━━ Data for processing ━━

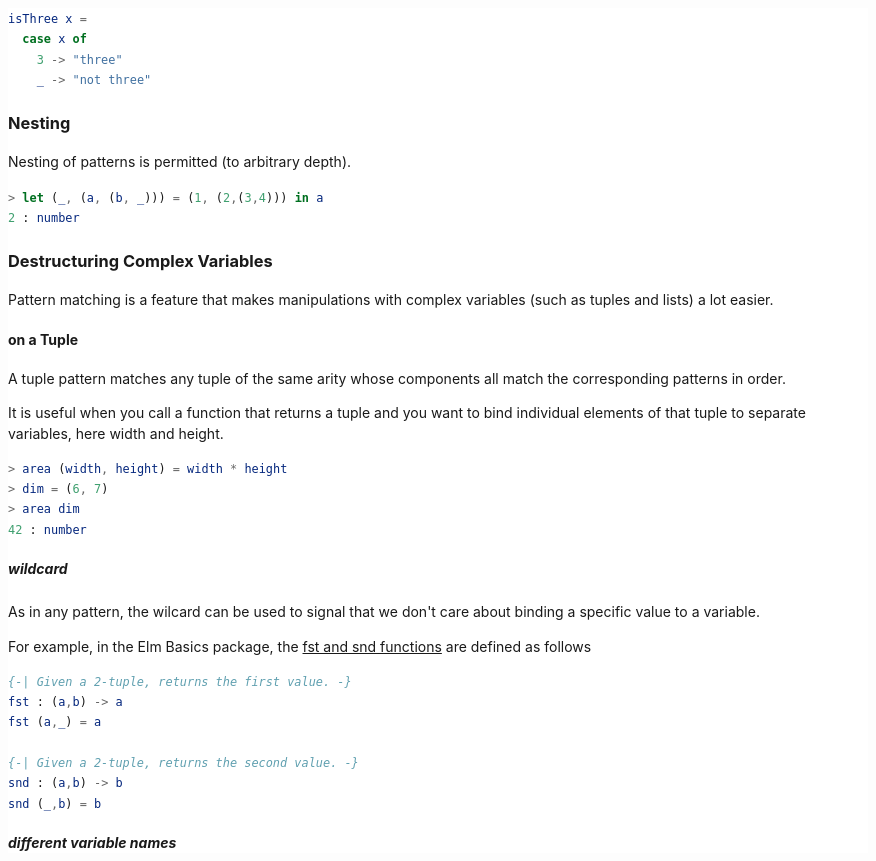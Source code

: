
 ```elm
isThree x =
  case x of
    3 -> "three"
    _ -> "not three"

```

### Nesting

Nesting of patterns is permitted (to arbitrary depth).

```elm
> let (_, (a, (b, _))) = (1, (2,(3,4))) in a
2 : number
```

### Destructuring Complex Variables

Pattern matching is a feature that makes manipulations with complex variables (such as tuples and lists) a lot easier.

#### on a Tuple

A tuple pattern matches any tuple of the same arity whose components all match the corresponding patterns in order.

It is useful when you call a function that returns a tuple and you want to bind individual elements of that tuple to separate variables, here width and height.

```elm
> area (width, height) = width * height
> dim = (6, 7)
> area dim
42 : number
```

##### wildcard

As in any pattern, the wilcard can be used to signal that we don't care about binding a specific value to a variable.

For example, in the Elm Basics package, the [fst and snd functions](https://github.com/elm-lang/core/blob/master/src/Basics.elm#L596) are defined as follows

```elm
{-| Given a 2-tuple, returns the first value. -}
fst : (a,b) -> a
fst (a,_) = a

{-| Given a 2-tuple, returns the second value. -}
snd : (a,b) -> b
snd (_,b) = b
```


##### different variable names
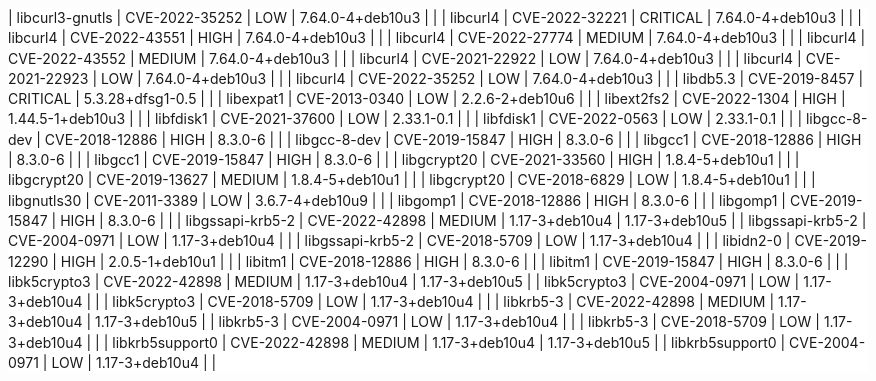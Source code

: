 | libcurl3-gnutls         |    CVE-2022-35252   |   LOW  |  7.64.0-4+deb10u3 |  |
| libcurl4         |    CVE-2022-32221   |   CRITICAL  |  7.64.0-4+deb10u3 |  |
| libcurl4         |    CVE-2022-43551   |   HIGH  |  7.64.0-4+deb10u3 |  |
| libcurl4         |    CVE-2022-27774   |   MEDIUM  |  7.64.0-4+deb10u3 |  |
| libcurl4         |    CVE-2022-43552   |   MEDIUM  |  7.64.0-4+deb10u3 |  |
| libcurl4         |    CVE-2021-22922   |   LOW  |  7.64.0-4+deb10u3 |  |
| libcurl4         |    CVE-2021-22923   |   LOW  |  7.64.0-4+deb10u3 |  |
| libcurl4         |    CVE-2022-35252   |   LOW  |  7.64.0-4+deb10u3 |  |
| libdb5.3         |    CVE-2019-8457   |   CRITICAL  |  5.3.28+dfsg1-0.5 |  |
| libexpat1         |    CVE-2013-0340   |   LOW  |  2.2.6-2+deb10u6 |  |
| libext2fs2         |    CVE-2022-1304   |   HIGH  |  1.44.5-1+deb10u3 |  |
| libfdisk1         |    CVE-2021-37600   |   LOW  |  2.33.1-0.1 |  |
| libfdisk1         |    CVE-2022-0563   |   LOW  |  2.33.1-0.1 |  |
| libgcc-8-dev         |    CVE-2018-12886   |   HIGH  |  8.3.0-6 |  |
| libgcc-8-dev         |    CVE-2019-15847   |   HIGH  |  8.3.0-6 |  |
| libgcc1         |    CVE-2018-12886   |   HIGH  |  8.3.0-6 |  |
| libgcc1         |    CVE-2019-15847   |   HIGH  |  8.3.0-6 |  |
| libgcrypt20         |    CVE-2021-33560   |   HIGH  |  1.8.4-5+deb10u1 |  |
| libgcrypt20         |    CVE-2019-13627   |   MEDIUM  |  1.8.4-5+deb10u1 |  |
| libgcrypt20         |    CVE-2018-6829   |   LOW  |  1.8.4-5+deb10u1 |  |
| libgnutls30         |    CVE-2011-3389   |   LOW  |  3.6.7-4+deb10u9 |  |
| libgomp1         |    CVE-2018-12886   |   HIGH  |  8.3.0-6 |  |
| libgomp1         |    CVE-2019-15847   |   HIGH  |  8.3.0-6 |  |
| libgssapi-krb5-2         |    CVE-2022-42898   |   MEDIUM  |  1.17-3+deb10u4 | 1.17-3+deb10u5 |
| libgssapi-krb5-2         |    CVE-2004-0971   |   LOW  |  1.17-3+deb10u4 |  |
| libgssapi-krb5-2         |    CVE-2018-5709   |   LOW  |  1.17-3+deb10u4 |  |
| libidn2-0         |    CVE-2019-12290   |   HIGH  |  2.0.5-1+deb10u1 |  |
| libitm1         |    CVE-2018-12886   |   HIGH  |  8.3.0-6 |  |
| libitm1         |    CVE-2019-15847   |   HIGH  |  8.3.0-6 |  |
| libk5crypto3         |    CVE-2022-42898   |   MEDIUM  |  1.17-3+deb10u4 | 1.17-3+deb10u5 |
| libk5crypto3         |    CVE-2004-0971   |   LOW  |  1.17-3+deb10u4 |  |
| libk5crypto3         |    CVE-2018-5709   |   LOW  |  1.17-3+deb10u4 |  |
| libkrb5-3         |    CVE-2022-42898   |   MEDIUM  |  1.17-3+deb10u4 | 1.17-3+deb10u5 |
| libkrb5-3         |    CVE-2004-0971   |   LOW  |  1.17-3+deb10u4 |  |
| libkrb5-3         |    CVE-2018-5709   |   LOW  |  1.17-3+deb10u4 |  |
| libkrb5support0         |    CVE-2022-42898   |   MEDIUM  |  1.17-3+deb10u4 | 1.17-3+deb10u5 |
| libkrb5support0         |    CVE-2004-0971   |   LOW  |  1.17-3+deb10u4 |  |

━━━

▶ _Prompt_:
Pictures do not belong in the copy. Repeat only the lines from the top of the records through the line containing "A tuple pattern".

▶ _Exercise output_:
Source code

:
 ```elm
isThree x =
  case x of
    3 -> "three"
    _ -> "not three"

```

### Nesting

Nesting of patterns is permitted (to arbitrary depth).

```elm
> let (_, (a, (b, _))) = (1, (2,(3,4))) in a
2 : number
```

### Destructuring Complex Variables

Pattern matching is a feature that makes manipulations with complex variables (such as tuples and lists) a lot easier.

#### on a Tuple

A tuple pattern matches any tuple of the same arity whose components all match the corresponding patterns in order.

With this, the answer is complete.